(PROVIDED ENTRIES begins)

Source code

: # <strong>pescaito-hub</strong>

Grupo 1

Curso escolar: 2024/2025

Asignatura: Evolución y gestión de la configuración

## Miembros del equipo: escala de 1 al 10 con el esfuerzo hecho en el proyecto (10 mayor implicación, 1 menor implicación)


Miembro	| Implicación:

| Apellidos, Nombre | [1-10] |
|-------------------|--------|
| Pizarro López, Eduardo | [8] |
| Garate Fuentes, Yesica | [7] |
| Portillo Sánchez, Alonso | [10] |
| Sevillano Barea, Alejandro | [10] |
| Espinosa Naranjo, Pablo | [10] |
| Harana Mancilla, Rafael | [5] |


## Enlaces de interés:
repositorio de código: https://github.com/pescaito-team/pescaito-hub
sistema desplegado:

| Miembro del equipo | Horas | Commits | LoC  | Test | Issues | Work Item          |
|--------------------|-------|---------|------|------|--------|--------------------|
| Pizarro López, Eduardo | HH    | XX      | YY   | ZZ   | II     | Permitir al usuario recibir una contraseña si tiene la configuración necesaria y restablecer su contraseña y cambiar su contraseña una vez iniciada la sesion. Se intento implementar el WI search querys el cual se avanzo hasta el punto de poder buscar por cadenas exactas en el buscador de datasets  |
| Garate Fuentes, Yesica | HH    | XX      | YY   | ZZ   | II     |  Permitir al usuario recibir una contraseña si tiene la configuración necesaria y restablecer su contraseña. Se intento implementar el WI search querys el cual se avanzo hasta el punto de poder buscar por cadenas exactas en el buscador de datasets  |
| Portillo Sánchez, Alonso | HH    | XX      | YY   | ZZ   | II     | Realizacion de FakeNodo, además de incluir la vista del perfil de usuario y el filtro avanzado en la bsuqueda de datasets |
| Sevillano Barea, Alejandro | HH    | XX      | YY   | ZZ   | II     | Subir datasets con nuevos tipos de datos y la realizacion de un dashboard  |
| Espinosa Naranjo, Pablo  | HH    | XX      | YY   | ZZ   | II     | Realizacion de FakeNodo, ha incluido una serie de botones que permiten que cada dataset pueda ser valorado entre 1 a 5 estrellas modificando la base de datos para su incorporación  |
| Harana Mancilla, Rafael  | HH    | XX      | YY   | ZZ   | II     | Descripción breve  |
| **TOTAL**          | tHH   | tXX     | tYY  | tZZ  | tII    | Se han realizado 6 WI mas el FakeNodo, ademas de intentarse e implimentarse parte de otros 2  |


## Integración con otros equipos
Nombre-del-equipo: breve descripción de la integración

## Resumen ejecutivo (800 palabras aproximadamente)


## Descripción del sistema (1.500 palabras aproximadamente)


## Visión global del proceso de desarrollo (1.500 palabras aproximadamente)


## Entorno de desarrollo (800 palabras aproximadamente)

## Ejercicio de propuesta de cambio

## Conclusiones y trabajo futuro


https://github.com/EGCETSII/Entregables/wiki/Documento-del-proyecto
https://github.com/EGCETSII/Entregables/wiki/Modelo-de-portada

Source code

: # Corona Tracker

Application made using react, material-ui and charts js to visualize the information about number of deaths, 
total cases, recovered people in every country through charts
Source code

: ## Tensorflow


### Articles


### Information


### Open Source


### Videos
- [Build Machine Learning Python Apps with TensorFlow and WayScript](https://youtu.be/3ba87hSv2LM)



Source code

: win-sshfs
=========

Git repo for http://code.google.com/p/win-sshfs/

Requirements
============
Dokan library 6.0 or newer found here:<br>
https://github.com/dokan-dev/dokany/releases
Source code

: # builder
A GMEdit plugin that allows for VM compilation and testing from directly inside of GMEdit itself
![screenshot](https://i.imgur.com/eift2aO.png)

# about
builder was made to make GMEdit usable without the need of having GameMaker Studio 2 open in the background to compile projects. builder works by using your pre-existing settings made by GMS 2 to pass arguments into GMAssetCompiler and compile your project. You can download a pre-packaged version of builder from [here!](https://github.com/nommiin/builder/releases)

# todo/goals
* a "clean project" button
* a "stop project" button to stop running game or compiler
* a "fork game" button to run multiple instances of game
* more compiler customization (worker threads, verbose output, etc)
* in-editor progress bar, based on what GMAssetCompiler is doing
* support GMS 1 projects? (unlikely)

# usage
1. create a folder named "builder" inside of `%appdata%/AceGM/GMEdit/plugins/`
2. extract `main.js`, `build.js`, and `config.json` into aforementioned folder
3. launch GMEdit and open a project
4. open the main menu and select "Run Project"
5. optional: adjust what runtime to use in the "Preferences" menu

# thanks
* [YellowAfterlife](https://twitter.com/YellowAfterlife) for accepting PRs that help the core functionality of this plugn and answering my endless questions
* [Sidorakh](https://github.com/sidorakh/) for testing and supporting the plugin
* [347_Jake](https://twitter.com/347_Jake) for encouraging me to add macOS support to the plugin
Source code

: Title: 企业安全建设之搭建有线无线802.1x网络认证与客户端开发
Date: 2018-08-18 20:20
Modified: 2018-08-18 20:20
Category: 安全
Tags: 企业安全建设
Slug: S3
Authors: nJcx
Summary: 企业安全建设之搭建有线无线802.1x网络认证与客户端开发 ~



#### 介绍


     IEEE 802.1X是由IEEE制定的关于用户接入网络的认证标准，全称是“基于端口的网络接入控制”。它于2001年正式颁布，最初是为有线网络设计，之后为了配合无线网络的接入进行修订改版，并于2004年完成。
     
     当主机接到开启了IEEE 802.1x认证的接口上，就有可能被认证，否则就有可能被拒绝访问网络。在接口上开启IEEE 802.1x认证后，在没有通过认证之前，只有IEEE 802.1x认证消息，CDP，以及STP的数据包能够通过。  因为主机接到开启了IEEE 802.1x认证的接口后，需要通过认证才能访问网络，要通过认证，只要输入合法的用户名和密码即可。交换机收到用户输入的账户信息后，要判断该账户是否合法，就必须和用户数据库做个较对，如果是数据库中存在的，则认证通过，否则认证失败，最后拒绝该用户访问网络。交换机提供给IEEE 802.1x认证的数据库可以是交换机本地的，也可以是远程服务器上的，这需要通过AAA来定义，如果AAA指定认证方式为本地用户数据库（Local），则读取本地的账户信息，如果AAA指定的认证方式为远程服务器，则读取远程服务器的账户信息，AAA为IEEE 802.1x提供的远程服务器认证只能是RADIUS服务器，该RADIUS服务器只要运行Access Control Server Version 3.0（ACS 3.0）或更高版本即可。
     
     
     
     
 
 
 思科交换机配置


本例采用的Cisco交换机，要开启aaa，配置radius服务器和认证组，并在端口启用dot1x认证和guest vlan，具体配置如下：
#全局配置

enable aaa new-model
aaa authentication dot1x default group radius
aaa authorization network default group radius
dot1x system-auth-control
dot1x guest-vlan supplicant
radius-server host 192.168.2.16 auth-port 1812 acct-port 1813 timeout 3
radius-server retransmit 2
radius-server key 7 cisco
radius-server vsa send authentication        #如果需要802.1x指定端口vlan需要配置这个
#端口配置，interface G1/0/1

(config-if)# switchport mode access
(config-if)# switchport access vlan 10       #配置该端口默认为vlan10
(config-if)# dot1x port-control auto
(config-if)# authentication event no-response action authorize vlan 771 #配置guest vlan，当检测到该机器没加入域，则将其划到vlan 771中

(PROVIDED ENTRIES ends)

» DESCRIPTION OF THE TASK: The material must be written out again in full and without changes.

» EXERCISE SOLUTION:
Source code

: # <strong>pescaito-hub</strong>

Grupo 1

Curso escolar: 2024/2025

Asignatura: Evolución y gestión de la configuración

## Miembros del equipo: escala de 1 al 10 con el esfuerzo hecho en el proyecto (10 mayor implicación, 1 menor implicación)


Miembro	| Implicación:

| Apellidos, Nombre | [1-10] |
|-------------------|--------|
| Pizarro López, Eduardo | [8] |
| Garate Fuentes, Yesica | [7] |
| Portillo Sánchez, Alonso | [10] |
| Sevillano Barea, Alejandro | [10] |
| Espinosa Naranjo, Pablo | [10] |
| Harana Mancilla, Rafael | [5] |


## Enlaces de interés:
repositorio de código: https://github.com/pescaito-team/pescaito-hub
sistema desplegado:

| Miembro del equipo | Horas | Commits | LoC  | Test | Issues | Work Item          |
|--------------------|-------|---------|------|------|--------|--------------------|
| Pizarro López, Eduardo | HH    | XX      | YY   | ZZ   | II     | Permitir al usuario recibir una contraseña si tiene la configuración necesaria y restablecer su contraseña y cambiar su contraseña una vez iniciada la sesion. Se intento implementar el WI search querys el cual se avanzo hasta el punto de poder buscar por cadenas exactas en el buscador de datasets  |
| Garate Fuentes, Yesica | HH    | XX      | YY   | ZZ   | II     |  Permitir al usuario recibir una contraseña si tiene la configuración necesaria y restablecer su contraseña. Se intento implementar el WI search querys el cual se avanzo hasta el punto de poder buscar por cadenas exactas en el buscador de datasets  |
| Portillo Sánchez, Alonso | HH    | XX      | YY   | ZZ   | II     | Realizacion de FakeNodo, además de incluir la vista del perfil de usuario y el filtro avanzado en la bsuqueda de datasets |
| Sevillano Barea, Alejandro | HH    | XX      | YY   | ZZ   | II     | Subir datasets con nuevos tipos de datos y la realizacion de un dashboard  |
| Espinosa Naranjo, Pablo  | HH    | XX      | YY   | ZZ   | II     | Realizacion de FakeNodo, ha incluido una serie de botones que permiten que cada dataset pueda ser valorado entre 1 a 5 estrellas modificando la base de datos para su incorporación  |
| Harana Mancilla, Rafael  | HH    | XX      | YY   | ZZ   | II     | Descripción breve  |
| **TOTAL**          | tHH   | tXX     | tYY  | tZZ  | tII    | Se han realizado 6 WI mas el FakeNodo, ademas de intentarse e implimentarse parte de otros 2  |


## Integración con otros equipos
Nombre-del-equipo: breve descripción de la integración

## Resumen ejecutivo (800 palabras aproximadamente)


## Descripción del sistema (1.500 palabras aproximadamente)


## Visión global del proceso de desarrollo (1.500 palabras aproximadamente)


## Entorno de desarrollo (800 palabras aproximadamente)

## Ejercicio de propuesta de cambio

## Conclusiones y trabajo futuro


https://github.com/EGCETSII/Entregables/wiki/Documento-del-proyecto
https://github.com/EGCETSII/Entregables/wiki/Modelo-de-portada

Source code

: # Corona Tracker

Application made using react, material-ui and charts js to visualize the information about number of deaths, 
total cases, recovered people in every country through charts
Source code

: ## Tensorflow


### Articles


### Information


### Open Source


### Videos
- [Build Machine Learning Python Apps with TensorFlow and WayScript](https://youtu.be/3ba87hSv2LM)



Source code

: win-sshfs
=========

Git repo for http://code.google.com/p/win-sshfs/

Requirements
============
Dokan library 6.0 or newer found here:<br>
https://github.com/dokan-dev/dokany/releases
Source code

: # builder
A GMEdit plugin that allows for VM compilation and testing from directly inside of GMEdit itself
![screenshot](https://i.imgur.com/eift2aO.png)

# about
builder was made to make GMEdit usable without the need of having GameMaker Studio 2 open in the background to compile projects. builder works by using your pre-existing settings made by GMS 2 to pass arguments into GMAssetCompiler and compile your project. You can download a pre-packaged version of builder from [here!](https://github.com/nommiin/builder/releases)

# todo/goals
* a "clean project" button
* a "stop project" button to stop running game or compiler
* a "fork game" button to run multiple instances of game
* more compiler customization (worker threads, verbose output, etc)
* in-editor progress bar, based on what GMAssetCompiler is doing
* support GMS 1 projects? (unlikely)

# usage
1. create a folder named "builder" inside of `%appdata%/AceGM/GMEdit/plugins/`
2. extract `main.js`, `build.js`, and `config.json` into aforementioned folder
3. launch GMEdit and open a project
4. open the main menu and select "Run Project"
5. optional: adjust what runtime to use in the "Preferences" menu

# thanks
* [YellowAfterlife](https://twitter.com/YellowAfterlife) for accepting PRs that help the core functionality of this plugn and answering my endless questions
* [Sidorakh](https://github.com/sidorakh/) for testing and supporting the plugin
* [347_Jake](https://twitter.com/347_Jake) for encouraging me to add macOS support to the plugin
Source code

: Title: 企业安全建设之搭建有线无线802.1x网络认证与客户端开发
Date: 2018-08-18 20:20
Modified: 2018-08-18 20:20
Category: 安全
Tags: 企业安全建设
Slug: S3
Authors: nJcx
Summary: 企业安全建设之搭建有线无线802.1x网络认证与客户端开发 ~



#### 介绍


     IEEE 802.1X是由IEEE制定的关于用户接入网络的认证标准，全称是“基于端口的网络接入控制”。它于2001年正式颁布，最初是为有线网络设计，之后为了配合无线网络的接入进行修订改版，并于2004年完成。
     
     当主机接到开启了IEEE 802.1x认证的接口上，就有可能被认证，否则就有可能被拒绝访问网络。在接口上开启IEEE 802.1x认证后，在没有通过认证之前，只有IEEE 802.1x认证消息，CDP，以及STP的数据包能够通过。  因为主机接到开启了IEEE 802.1x认证的接口后，需要通过认证才能访问网络，要通过认证，只要输入合法的用户名和密码即可。交换机收到用户输入的账户信息后，要判断该账户是否合法，就必须和用户数据库做个较对，如果是数据库中存在的，则认证通过，否则认证失败，最后拒绝该用户访问网络。交换机提供给IEEE 802.1x认证的数据库可以是交换机本地的，也可以是远程服务器上的，这需要通过AAA来定义，如果AAA指定认证方式为本地用户数据库（Local），则读取本地的账户信息，如果AAA指定的认证方式为远程服务器，则读取远程服务器的账户信息，AAA为IEEE 802.1x提供的远程服务器认证只能是RADIUS服务器，该RADIUS服务器只要运行Access Control Server Version 3.0（ACS 3.0）或更高版本即可。
     
     
     
     
 
 
 思科交换机配置


本例采用的Cisco交换机，要开启aaa，配置radius服务器和认证组，并在端口启用dot1x认证和guest vlan，具体配置如下：
#全局配置

enable aaa new-model
aaa authentication dot1x default group radius
aaa authorization network default group radius
dot1x system-auth-control
dot1x guest-vlan supplicant
radius-server host 192.168.2.16 auth-port 1812 acct-port 1813 timeout 3
radius-server retransmit 2
radius-server key 7 cisco
radius-server vsa send authentication        #如果需要802.1x指定端口vlan需要配置这个
#端口配置，interface G1/0/1

(config-if)# switchport mode access
(config-if)# switchport access vlan 10       #配置该端口默认为vlan10
(config-if)# dot1x port-control auto
(config-if)# authentication event no-response action authorize vlan 771 #配置guest vlan，当检测到该机器没加入域，则将其划到vlan 771中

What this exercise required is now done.